Hadoop Cluster (HDFS) Configuration using ansible.

4 min readDec 16, 2020

Whenever there is need to perform any task repetitively, over and over again we need automation and when it comes to configuration management we always think of an automation tool like Ansible.

What is Ansible?

Ansible is an IT automation tool. It can configure systems, deploy software, and orchestrate more advanced IT tasks such as continuous deployments or zero downtime rolling updates.
Ansible’s main goals are simplicity and ease-of-use. It also has a strong focus on security and reliability.

Ansible is mainly used for :

Provisioning: Set up the various servers you need in your infrastructure.
Configuration management: Change the configuration of an application, OS, or device; start and stop services; install or update applications; implement a security policy; or perform a wide variety of other configuration tasks.
Application deployment: Make DevOps easier by automating the deployment of internally developed applications to your production systems.

Ansible Architecture:

Ansible Playbooks: Ordered list of tasks, saved so that you can run those tasks in that order repeatedly. Playbooks are written in YAML format.

Inventory: A list of managed nodes. An inventory file is also sometimes called as a host file. Your inventory can specify information like IP address for each managed node.

Control Node: Any machine with ansible installed is called as controller node. You can run ansible commands and playbooks by invoking ansible-playbook command from any control node.

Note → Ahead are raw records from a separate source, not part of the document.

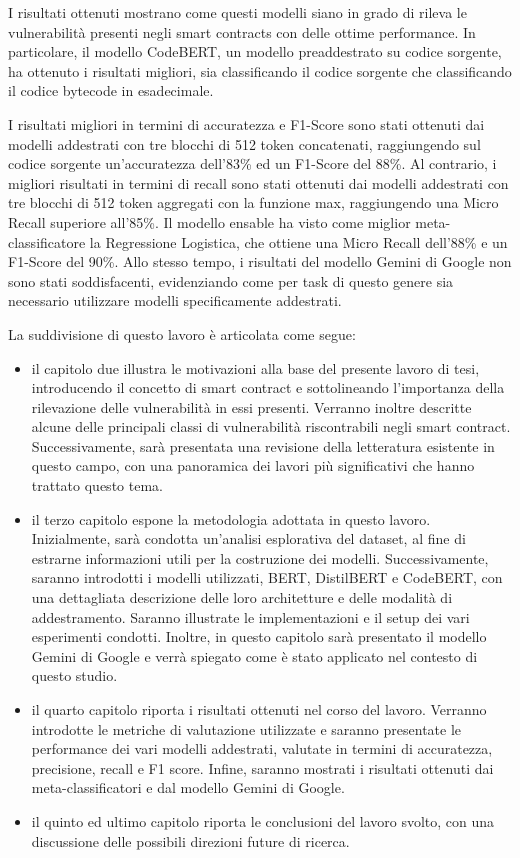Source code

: \documentclass[../../Thesis.tex]{subfiles}
\begin{document}
I risultati ottenuti mostrano come questi modelli siano in grado di rileva le vulnerabilità presenti negli smart contracts con delle ottime performance. In particolare, il modello CodeBERT, un modello preaddestrato su codice sorgente, ha ottenuto i risultati migliori, sia classificando il codice sorgente che classificando il codice bytecode in esadecimale. 

I risultati migliori in termini di accuratezza e F1-Score sono stati ottenuti dai modelli addestrati con tre blocchi di 512 token concatenati, raggiungendo sul codice sorgente un'accuratezza dell'83\% ed un F1-Score del 88\%. Al contrario, i migliori risultati in termini di recall sono stati ottenuti dai modelli addestrati con tre blocchi di 512 token aggregati con la funzione max, raggiungendo una Micro Recall superiore all'85\%. Il modello ensable ha visto come miglior meta-classificatore la Regressione Logistica, che ottiene una Micro Recall dell'88\% e un F1-Score del 90\%. Allo stesso tempo, i risultati del modello Gemini di Google non sono stati soddisfacenti, evidenziando come per task di questo genere sia necessario utilizzare modelli specificamente addestrati.

La suddivisione di questo lavoro è articolata come segue:
\begin{itemize}
    \item il capitolo due illustra le motivazioni alla base del presente lavoro di tesi, introducendo il concetto di smart contract e sottolineando l'importanza della rilevazione delle vulnerabilità in essi presenti. Verranno inoltre descritte alcune delle principali classi di vulnerabilità riscontrabili negli smart contract. Successivamente, sarà presentata una revisione della letteratura esistente in questo campo, con una panoramica dei lavori più significativi che hanno trattato questo tema.
    \item il terzo capitolo espone la metodologia adottata in questo lavoro. Inizialmente, sarà condotta un'analisi esplorativa del dataset, al fine di estrarne informazioni utili per la costruzione dei modelli.  
    Successivamente, saranno introdotti i modelli utilizzati, BERT, DistilBERT e CodeBERT, con una dettagliata descrizione delle loro architetture e delle modalità di addestramento. Saranno illustrate le implementazioni e il setup dei vari esperimenti condotti. Inoltre, in questo capitolo sarà presentato il modello Gemini di Google e verrà spiegato come è stato applicato nel contesto di questo studio.
    \item il quarto capitolo riporta i risultati ottenuti nel corso del lavoro. Verranno introdotte le metriche di valutazione utilizzate e saranno presentate le performance dei vari modelli addestrati, valutate in termini di accuratezza, precisione, recall e F1 score. Infine, saranno mostrati i risultati ottenuti dai meta-classificatori e dal modello Gemini di Google.
    \item il quinto ed ultimo capitolo riporta le conclusioni del lavoro svolto, con una discussione  delle possibili direzioni future di ricerca.     
\end{itemize}
\end{document}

Managed Node: The machines you manage with ansible are called as managed nodes or hosts.

What is Hadoop?

Apache Hadoop is an open source framework that is used to efficiently store and process large datasets ranging in size from gigabytes to petabytes of data.
Instead of using one large computer to store and process the data, Hadoop allows clustering multiple computers to analyze massive datasets more quickly.